The property industry were in uproar as the government debated empty property rates for businesses. The Non-Domestic Rating Bill proposed changes to ensure more transparency, yet many are still sceptical as to its ability to carry this out. More recently however, central government and local authorities appear to be focusing on the minority who abuse the empty property rates system. This is instead of ensuring that support for the majority is stabilised and simplified.
The autumn statement should have provided a good platform for the government to have their say on empty property. Experts across the board however were disappointed when they were less than forthcoming. Both on camera, and in writing.
According to the Department for Levelling Up, Housing & Communities, previous consultations
suggest that businesses are maintaining a minimal occupation period to obtain repeated reliefs. As such, the government were reviewing how empty property reliefs should work, if not scrapped altogether. This could have a negative impact on charitable organisations, who often hold vacant properties for use such as aid distribution centres. Historically, they also have zero rates liability (as long as the properties in question are used for charitable purposes). One drawback of such reviews, is that many believe it will mean charitable organisations will lose out on empty property relief altogether.
The current economic climate is discouraging investment on a local and national level
Business owners and leaders are unable to invest in their own operations; with few looking to take on additional properties in this high inflation – low growth economy. Many may be eligible for reliefs – such as Retail Hospitality and Leisure (RHL), which has been extended to offer a continued 75% discount to rates payable. As business rates are usually in the top four outgoing costs for any business, this generous relief should be allowing commercial property owners and tenants the wiggle room they need to invest. In reality however, it is simply procrastination at work.
Anthony Hughes, Managing Director at RVA Surveyors, was happy to weigh in.
“The tricky thing here is balancing between ensuring those in actual need of reliefs have them swiftly applied, compared to the minority who are gaming the system,” Hughes said. “Because that doesn’t help anyone. Punishing the many for the actions of a few, is a ridiculous stance to take when business rates have climbed so high. And are set to rise even further for many, when April [2024] comes around.”
What about empty property relief?
Empty properties are eligible for business rates relief for a period of three months. This extends to six months for industrial units (as these are generally recognised as being harder to find a tenant for). After this period, a property cannot benefit from empty property relief unless the property in question is then occupied for a period of at least six weeks, before it once more becomes vacant.

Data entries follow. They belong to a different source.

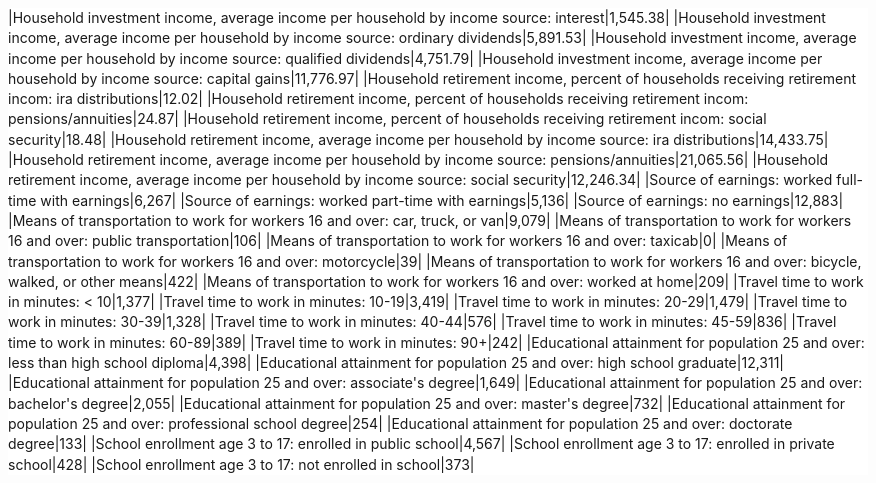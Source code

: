 |Household investment income, average income per household by income source: interest|1,545.38|
|Household investment income, average income per household by income source: ordinary dividends|5,891.53|
|Household investment income, average income per household by income source: qualified dividends|4,751.79|
|Household investment income, average income per household by income source: capital gains|11,776.97|
|Household retirement income, percent of households receiving retirement incom: ira distributions|12.02|
|Household retirement income, percent of households receiving retirement incom: pensions/annuities|24.87|
|Household retirement income, percent of households receiving retirement incom: social security|18.48|
|Household retirement income, average income per household by income source: ira distributions|14,433.75|
|Household retirement income, average income per household by income source: pensions/annuities|21,065.56|
|Household retirement income, average income per household by income source: social security|12,246.34|
|Source of earnings: worked full-time with earnings|6,267|
|Source of earnings: worked part-time with earnings|5,136|
|Source of earnings: no earnings|12,883|
|Means of transportation to work for workers 16 and over: car, truck, or van|9,079|
|Means of transportation to work for workers 16 and over: public transportation|106|
|Means of transportation to work for workers 16 and over: taxicab|0|
|Means of transportation to work for workers 16 and over: motorcycle|39|
|Means of transportation to work for workers 16 and over: bicycle, walked, or other means|422|
|Means of transportation to work for workers 16 and over: worked at home|209|
|Travel time to work in minutes: < 10|1,377|
|Travel time to work in minutes: 10-19|3,419|
|Travel time to work in minutes: 20-29|1,479|
|Travel time to work in minutes: 30-39|1,328|
|Travel time to work in minutes: 40-44|576|
|Travel time to work in minutes: 45-59|836|
|Travel time to work in minutes: 60-89|389|
|Travel time to work in minutes: 90+|242|
|Educational attainment for population 25 and over: less than high school diploma|4,398|
|Educational attainment for population 25 and over: high school graduate|12,311|
|Educational attainment for population 25 and over: associate's degree|1,649|
|Educational attainment for population 25 and over: bachelor's degree|2,055|
|Educational attainment for population 25 and over: master's degree|732|
|Educational attainment for population 25 and over: professional school degree|254|
|Educational attainment for population 25 and over: doctorate degree|133|
|School enrollment age 3 to 17: enrolled in public school|4,567|
|School enrollment age 3 to 17: enrolled in private school|428|
|School enrollment age 3 to 17: not enrolled in school|373|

A Treasury spokesperson said in September: “There are no plans to abolish Empty Property Relief for anyone. While this relief provides important support to landlords with vacant properties, local authorities and previous respondents to consultations have identified it as a significant channel for avoidance activity. The government is therefore seeking views on proposals that aim to balance support for those who require it with the need to tackle abuse.”

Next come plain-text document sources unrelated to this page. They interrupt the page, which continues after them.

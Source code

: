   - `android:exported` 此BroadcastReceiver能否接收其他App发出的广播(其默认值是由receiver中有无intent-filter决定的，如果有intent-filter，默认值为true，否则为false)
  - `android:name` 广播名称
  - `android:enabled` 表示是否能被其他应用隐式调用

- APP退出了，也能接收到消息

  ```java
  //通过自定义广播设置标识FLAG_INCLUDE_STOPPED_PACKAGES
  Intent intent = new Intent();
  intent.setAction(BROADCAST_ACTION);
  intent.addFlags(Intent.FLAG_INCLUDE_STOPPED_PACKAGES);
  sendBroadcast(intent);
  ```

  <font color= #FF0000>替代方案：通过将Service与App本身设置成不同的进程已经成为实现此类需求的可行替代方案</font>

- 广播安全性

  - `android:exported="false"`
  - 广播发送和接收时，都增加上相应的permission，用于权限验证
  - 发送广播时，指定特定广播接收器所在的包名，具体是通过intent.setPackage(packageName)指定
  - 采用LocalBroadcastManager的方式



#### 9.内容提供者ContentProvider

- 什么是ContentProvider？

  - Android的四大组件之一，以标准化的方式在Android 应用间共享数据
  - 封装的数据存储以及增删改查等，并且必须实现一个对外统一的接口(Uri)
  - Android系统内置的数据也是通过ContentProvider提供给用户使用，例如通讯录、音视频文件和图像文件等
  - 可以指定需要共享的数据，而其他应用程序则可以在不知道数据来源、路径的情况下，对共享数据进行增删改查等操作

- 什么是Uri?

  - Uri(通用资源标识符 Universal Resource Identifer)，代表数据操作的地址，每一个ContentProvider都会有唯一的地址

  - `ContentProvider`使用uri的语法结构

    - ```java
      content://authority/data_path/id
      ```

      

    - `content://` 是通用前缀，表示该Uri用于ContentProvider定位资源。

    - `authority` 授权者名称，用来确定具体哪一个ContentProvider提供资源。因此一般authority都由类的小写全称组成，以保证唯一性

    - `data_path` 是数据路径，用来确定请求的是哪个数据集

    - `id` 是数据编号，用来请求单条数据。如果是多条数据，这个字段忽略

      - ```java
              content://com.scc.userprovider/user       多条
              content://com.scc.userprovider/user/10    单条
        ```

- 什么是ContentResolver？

One of the latest consultations on empty property business rates focuses on proposals to reduce evasion and avoidance
In Wales, they have already implemented a plan to cut down on those attempting to circumvent paying business rates. The ‘reset period’ (six weeks) required before a property can become vacant and therefore be eligible for the relief once again, has been extended to a minimum of six months. This is one of the proposals considered in the Business Rates Avoidance and Evasion Consultation.

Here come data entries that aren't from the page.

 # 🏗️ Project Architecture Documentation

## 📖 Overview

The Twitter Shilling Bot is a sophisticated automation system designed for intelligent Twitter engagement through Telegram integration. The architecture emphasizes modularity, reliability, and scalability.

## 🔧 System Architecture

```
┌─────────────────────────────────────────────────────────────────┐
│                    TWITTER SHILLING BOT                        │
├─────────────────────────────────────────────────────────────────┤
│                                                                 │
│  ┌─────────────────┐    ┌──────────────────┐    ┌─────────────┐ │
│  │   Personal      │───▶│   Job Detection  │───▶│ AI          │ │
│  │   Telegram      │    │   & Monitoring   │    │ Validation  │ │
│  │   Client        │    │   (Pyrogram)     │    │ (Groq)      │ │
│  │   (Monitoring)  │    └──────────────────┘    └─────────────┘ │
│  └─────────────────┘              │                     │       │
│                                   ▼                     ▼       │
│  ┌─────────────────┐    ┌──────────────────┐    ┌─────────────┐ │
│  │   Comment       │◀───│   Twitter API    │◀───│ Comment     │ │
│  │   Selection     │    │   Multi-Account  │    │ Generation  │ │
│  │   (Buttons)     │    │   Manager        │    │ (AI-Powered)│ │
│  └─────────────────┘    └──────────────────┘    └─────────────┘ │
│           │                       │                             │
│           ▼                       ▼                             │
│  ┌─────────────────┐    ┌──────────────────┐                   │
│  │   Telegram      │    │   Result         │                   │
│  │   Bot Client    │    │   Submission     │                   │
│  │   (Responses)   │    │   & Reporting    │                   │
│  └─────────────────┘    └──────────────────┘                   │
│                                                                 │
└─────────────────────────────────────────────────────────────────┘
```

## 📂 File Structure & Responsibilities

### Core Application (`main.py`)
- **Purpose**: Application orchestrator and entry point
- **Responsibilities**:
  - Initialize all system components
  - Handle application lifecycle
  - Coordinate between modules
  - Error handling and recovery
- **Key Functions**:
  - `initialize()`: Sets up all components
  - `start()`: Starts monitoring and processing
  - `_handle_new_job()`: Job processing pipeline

The Local Government Association (LGA) estimated that for 2017/2018, unpaid business rates cost the Treasury £250 million. This was around 1% of the projected total business rates income for that year. The most common way of doing so, was found to be repeated short term occupation of a property. Resulting alone, in an average loss of £396,000 for that tax year. This is but a drop in the ocean when business rates are expected to pull in £24.9 billion for 2023/2024. Government resources would be better prioritised streamlining the business rates system for modern needs.